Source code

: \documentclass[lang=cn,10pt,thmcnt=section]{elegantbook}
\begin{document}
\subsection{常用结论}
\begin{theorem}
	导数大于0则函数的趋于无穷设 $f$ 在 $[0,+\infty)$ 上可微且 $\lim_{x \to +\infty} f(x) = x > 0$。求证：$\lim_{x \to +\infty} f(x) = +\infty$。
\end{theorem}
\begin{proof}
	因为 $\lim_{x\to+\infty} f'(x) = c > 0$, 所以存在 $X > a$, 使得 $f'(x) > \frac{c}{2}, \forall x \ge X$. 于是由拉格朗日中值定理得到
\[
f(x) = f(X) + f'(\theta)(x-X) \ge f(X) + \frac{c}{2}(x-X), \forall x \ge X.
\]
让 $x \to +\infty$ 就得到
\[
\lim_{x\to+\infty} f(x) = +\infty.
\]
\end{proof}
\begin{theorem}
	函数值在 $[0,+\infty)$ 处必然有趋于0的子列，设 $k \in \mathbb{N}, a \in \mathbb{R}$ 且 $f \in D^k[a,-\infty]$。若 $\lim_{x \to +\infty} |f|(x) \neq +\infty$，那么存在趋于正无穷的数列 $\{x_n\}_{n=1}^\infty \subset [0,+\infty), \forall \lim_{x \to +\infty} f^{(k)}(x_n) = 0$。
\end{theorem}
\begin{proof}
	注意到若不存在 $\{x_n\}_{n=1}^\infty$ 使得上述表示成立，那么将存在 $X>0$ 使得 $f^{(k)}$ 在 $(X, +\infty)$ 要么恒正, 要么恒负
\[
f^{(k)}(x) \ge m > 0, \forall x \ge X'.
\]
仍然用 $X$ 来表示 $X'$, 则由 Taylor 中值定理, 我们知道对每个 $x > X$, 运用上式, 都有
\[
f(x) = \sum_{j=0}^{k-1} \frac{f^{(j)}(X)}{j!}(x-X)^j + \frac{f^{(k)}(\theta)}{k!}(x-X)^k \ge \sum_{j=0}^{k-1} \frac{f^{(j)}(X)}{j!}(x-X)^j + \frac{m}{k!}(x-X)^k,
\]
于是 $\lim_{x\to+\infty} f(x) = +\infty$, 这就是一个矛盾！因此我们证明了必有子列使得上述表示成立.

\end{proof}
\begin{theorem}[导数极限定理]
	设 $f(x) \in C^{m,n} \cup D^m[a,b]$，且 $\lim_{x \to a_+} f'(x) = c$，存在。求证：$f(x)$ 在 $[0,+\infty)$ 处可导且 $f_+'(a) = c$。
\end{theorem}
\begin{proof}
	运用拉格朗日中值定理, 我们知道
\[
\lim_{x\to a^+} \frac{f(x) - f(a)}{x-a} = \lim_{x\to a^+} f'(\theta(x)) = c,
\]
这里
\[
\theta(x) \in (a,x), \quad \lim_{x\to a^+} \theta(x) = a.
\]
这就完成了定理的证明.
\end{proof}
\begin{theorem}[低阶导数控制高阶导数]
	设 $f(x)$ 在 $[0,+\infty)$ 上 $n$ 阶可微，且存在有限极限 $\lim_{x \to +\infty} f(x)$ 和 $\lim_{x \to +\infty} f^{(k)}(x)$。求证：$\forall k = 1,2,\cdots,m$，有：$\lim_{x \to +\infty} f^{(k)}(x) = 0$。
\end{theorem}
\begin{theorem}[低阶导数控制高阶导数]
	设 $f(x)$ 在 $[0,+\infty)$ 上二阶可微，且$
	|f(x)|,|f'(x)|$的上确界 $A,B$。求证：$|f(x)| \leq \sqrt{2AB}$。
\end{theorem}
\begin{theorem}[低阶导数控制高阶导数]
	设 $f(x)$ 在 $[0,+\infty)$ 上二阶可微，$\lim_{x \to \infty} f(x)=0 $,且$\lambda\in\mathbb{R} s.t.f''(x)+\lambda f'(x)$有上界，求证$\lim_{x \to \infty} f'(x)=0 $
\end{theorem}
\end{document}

* * * *

### EXERCISE INSTRUCTIONS
Your reply must contain each entry, reproduced exactly.

### ANSWER BOX
Source code

: \documentclass[lang=cn,10pt,thmcnt=section]{elegantbook}
\begin{document}
\subsection{常用结论}
\begin{theorem}
	导数大于0则函数的趋于无穷设 $f$ 在 $[0,+\infty)$ 上可微且 $\lim_{x \to +\infty} f(x) = x > 0$。求证：$\lim_{x \to +\infty} f(x) = +\infty$。
\end{theorem}
\begin{proof}
	因为 $\lim_{x\to+\infty} f'(x) = c > 0$, 所以存在 $X > a$, 使得 $f'(x) > \frac{c}{2}, \forall x \ge X$. 于是由拉格朗日中值定理得到
\[
f(x) = f(X) + f'(\theta)(x-X) \ge f(X) + \frac{c}{2}(x-X), \forall x \ge X.
\]
让 $x \to +\infty$ 就得到
\[
\lim_{x\to+\infty} f(x) = +\infty.
\]
\end{proof}
\begin{theorem}
	函数值在 $[0,+\infty)$ 处必然有趋于0的子列，设 $k \in \mathbb{N}, a \in \mathbb{R}$ 且 $f \in D^k[a,-\infty]$。若 $\lim_{x \to +\infty} |f|(x) \neq +\infty$，那么存在趋于正无穷的数列 $\{x_n\}_{n=1}^\infty \subset [0,+\infty), \forall \lim_{x \to +\infty} f^{(k)}(x_n) = 0$。
\end{theorem}
\begin{proof}
	注意到若不存在 $\{x_n\}_{n=1}^\infty$ 使得上述表示成立，那么将存在 $X>0$ 使得 $f^{(k)}$ 在 $(X, +\infty)$ 要么恒正, 要么恒负
\[
f^{(k)}(x) \ge m > 0, \forall x \ge X'.
\]
仍然用 $X$ 来表示 $X'$, 则由 Taylor 中值定理, 我们知道对每个 $x > X$, 运用上式, 都有
\[
f(x) = \sum_{j=0}^{k-1} \frac{f^{(j)}(X)}{j!}(x-X)^j + \frac{f^{(k)}(\theta)}{k!}(x-X)^k \ge \sum_{j=0}^{k-1} \frac{f^{(j)}(X)}{j!}(x-X)^j + \frac{m}{k!}(x-X)^k,
\]
于是 $\lim_{x\to+\infty} f(x) = +\infty$, 这就是一个矛盾！因此我们证明了必有子列使得上述表示成立.

\end{proof}
\begin{theorem}[导数极限定理]
	设 $f(x) \in C^{m,n} \cup D^m[a,b]$，且 $\lim_{x \to a_+} f'(x) = c$，存在。求证：$f(x)$ 在 $[0,+\infty)$ 处可导且 $f_+'(a) = c$。
\end{theorem}
\begin{proof}
	运用拉格朗日中值定理, 我们知道
\[
\lim_{x\to a^+} \frac{f(x) - f(a)}{x-a} = \lim_{x\to a^+} f'(\theta(x)) = c,
\]
这里
\[
\theta(x) \in (a,x), \quad \lim_{x\to a^+} \theta(x) = a.
\]
这就完成了定理的证明.
\end{proof}
\begin{theorem}[低阶导数控制高阶导数]
	设 $f(x)$ 在 $[0,+\infty)$ 上 $n$ 阶可微，且存在有限极限 $\lim_{x \to +\infty} f(x)$ 和 $\lim_{x \to +\infty} f^{(k)}(x)$。求证：$\forall k = 1,2,\cdots,m$，有：$\lim_{x \to +\infty} f^{(k)}(x) = 0$。
\end{theorem}
\begin{theorem}[低阶导数控制高阶导数]
	设 $f(x)$ 在 $[0,+\infty)$ 上二阶可微，且$
	|f(x)|,|f'(x)|$的上确界 $A,B$。求证：$|f(x)| \leq \sqrt{2AB}$。
\end{theorem}
\begin{theorem}[低阶导数控制高阶导数]
	设 $f(x)$ 在 $[0,+\infty)$ 上二阶可微，$\lim_{x \to \infty} f(x)=0 $,且$\lambda\in\mathbb{R} s.t.f''(x)+\lambda f'(x)$有上界，求证$\lim_{x \to \infty} f'(x)=0 $
\end{theorem}
\end{document}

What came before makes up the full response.